Pictures paired with source code
*****

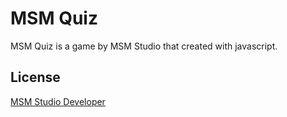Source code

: # MSM Quiz

MSM Quiz is a game by MSM Studio that created with javascript.

## License

[MSM Studio Developer](https://instagram.com/ohiyajul)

*****

● **What to produce**: Check each line of the data above for the word "Quiz" and say how many lines contain it, giving nothing besides the number.

● **Solution to this exercise**: 2